日本共産党など3会派が9月議会でこの問題を取り上げ、議員有志でも丁寧な説明と条件整備を求める要望書が提出されました。
続く12月議会で、共産党が状況を質問。教育委員会は、「移行対象の子ども・保護者の大半が合意に至っていない」とし、「移行を決断した保護者にも不安を抱えている人はいる」と答弁。教育委員会がこの思いや声を直接受け止めるべきだと求めた結果、12月8日に保護者有志と教育委員会の懇談が持たれました。
保護者らが訴え
当日は、教育長・教育監・教育センター所長などが出席。

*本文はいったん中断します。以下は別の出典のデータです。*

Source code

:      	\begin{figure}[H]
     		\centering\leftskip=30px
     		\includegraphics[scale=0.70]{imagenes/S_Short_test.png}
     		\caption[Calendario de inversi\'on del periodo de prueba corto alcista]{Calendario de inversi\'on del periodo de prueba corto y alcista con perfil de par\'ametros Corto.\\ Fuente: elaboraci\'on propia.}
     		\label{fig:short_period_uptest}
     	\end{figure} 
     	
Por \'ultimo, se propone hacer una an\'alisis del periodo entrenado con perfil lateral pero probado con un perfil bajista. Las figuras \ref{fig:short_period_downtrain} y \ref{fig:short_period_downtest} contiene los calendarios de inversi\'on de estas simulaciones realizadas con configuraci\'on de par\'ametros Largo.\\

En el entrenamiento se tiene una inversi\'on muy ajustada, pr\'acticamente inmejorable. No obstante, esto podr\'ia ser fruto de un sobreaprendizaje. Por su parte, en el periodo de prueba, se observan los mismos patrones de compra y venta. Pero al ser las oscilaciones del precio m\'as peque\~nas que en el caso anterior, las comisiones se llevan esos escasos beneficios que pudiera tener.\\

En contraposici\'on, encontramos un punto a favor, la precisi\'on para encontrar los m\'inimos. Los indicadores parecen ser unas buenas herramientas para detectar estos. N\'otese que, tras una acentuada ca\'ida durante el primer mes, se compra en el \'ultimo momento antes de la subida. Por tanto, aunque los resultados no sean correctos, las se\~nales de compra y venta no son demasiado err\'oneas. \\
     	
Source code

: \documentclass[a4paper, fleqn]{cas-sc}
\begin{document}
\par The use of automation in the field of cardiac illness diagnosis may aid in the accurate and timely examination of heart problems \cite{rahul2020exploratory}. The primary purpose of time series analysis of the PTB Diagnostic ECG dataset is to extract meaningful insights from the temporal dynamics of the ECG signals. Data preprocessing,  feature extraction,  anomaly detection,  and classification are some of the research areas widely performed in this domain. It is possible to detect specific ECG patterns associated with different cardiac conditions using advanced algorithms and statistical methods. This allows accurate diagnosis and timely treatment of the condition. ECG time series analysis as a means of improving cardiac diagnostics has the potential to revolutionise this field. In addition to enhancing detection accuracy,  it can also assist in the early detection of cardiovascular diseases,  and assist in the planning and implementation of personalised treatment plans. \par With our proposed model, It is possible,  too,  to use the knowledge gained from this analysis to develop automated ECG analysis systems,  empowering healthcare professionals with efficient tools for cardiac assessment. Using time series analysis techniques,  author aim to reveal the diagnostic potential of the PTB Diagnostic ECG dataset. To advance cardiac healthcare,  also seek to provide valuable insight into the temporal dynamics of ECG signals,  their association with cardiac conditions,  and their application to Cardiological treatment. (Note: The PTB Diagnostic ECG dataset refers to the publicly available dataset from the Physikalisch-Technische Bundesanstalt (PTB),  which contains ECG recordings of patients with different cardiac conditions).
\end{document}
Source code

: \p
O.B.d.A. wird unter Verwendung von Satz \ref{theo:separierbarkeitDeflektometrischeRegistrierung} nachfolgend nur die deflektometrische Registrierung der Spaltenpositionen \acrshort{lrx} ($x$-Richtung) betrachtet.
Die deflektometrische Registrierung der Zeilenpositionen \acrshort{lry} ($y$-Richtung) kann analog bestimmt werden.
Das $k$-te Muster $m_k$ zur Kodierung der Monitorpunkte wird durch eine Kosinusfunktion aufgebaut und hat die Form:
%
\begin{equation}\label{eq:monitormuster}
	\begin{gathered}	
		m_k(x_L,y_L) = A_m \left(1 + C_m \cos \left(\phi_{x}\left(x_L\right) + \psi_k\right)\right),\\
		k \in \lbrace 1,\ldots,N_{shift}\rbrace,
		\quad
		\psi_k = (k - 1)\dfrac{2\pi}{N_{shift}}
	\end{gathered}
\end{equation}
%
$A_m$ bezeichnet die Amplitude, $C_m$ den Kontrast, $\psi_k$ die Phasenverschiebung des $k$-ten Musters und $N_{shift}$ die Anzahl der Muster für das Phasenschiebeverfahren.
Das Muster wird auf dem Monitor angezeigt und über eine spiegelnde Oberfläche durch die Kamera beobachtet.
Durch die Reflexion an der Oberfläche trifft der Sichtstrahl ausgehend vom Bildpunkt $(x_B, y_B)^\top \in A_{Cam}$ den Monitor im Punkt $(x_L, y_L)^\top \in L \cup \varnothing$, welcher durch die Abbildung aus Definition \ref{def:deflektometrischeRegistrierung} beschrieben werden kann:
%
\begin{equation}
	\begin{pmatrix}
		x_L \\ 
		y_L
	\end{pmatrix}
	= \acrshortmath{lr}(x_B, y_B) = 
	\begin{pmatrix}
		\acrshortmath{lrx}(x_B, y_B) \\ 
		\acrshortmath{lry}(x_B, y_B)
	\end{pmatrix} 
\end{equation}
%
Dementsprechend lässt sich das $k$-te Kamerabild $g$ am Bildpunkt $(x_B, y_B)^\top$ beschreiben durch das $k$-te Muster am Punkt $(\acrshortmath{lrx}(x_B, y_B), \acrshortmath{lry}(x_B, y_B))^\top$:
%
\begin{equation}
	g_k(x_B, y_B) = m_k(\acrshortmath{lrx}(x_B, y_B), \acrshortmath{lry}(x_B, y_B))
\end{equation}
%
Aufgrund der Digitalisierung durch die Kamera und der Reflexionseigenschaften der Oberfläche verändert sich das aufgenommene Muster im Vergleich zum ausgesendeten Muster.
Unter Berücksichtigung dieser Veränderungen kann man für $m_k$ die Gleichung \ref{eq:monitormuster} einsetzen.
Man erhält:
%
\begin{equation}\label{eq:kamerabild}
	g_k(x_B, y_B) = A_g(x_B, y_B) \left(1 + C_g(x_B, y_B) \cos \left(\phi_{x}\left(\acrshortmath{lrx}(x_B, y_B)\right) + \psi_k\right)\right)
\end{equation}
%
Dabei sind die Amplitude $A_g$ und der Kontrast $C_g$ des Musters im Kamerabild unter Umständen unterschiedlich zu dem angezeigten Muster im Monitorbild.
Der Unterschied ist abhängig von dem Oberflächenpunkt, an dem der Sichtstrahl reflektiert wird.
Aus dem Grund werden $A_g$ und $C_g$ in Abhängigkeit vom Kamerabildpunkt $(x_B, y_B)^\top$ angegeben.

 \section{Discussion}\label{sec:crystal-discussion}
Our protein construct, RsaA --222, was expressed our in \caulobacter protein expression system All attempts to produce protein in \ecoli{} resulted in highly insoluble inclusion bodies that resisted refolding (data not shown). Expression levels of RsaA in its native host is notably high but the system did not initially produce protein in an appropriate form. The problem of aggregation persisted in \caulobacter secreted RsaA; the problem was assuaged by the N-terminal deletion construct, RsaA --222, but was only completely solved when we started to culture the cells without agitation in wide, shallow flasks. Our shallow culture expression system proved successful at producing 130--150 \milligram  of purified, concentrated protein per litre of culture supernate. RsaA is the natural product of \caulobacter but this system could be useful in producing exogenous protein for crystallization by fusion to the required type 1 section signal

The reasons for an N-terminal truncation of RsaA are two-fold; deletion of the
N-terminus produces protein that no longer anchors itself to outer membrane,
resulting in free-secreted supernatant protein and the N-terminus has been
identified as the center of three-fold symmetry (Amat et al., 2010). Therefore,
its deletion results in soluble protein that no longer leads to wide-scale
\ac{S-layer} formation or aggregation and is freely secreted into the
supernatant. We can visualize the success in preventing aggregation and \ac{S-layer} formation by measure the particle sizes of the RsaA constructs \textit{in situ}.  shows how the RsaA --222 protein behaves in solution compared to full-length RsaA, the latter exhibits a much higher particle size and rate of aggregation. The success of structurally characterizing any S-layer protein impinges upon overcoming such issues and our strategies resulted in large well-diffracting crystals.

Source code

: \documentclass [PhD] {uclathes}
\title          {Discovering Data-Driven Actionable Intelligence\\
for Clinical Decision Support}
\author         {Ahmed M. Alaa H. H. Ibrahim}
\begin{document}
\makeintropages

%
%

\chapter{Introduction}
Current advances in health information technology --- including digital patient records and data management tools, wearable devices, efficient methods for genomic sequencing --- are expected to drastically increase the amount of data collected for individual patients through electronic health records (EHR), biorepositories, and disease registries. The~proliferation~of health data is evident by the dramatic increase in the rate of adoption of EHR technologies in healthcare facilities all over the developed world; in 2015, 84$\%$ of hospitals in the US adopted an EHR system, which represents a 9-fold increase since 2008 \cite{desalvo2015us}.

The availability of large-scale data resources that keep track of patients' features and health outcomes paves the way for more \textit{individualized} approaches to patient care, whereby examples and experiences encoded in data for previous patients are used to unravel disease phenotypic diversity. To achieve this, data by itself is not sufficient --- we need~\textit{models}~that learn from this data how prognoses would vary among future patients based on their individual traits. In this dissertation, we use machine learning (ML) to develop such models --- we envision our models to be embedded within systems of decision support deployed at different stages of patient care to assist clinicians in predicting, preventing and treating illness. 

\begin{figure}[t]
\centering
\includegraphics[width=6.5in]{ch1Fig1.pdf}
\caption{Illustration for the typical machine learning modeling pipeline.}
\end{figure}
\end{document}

保護者が、わが子が支援学級でどう支えられてきたかを具体的に紹介しながら、訴えました。
支援学級の担任のサポートで大半を通常学級で過ごせるようになった子どもの親は、「支援級で半分以上学ぶよう求められることに納得がいかない、かといって支援学級を抜けて通常学級に在籍したら、支援級の担任の援助が受けられず、子どもは不安で教室に居られないと言っている。今のままでなぜいけないのか。今が幸せなのに」と述べました。
この他にも、「支援学級でクールダウンをし、通常学級で学んでいる。支援学級を退級したら、その場が奪われる」「中学生だが、支援学級での時間を増やせと言われた。内申に影響してくる」「(来年4月からの)新1年だが、支援学級で大半を過ごすと説明を受けた。中学校になっても同じだと。涙があふれてきた」「通級指導教室は全ての学校に無い」「発達の課題のある子が、通常学級で十分な援助を受けることができるのか」など不安の声を上げました。子どもや保護者の手紙も教育委員会に提出しました。
また「文科省の通知に反対してほしい。子どものためになると思っておられますか」と問う保護者もいました。
市民団体も請願
これらの声に対し、教育委員会は「子どもの顔が浮かんでくる」「気持ちは同じだ」としながら、従来の説明を繰り返しました。
懇談後の保護者同士の交流では、文科省の通知の撤回を求めつつも、①〝今のままという選択肢〟を選べるようにすること、 ②通級指導教室などの全校設置、③子どものニーズに応じた全校での柔軟な対応、④新1年生にも経過措置を適用すること、⑤コロナが始まってから途絶えた保護者の交流の援助など、目の前の子どもに必要な支援を求める思いが出されました。
懇談には、日本共産党の田中裕子市議も同席しました。
12月の定例教育委員会議には、「八尾の教育を考える市民会議」がこの問題で、〝支援級が果たしてきた八尾の到達を後退させないでほしい〟と請願を提出しています。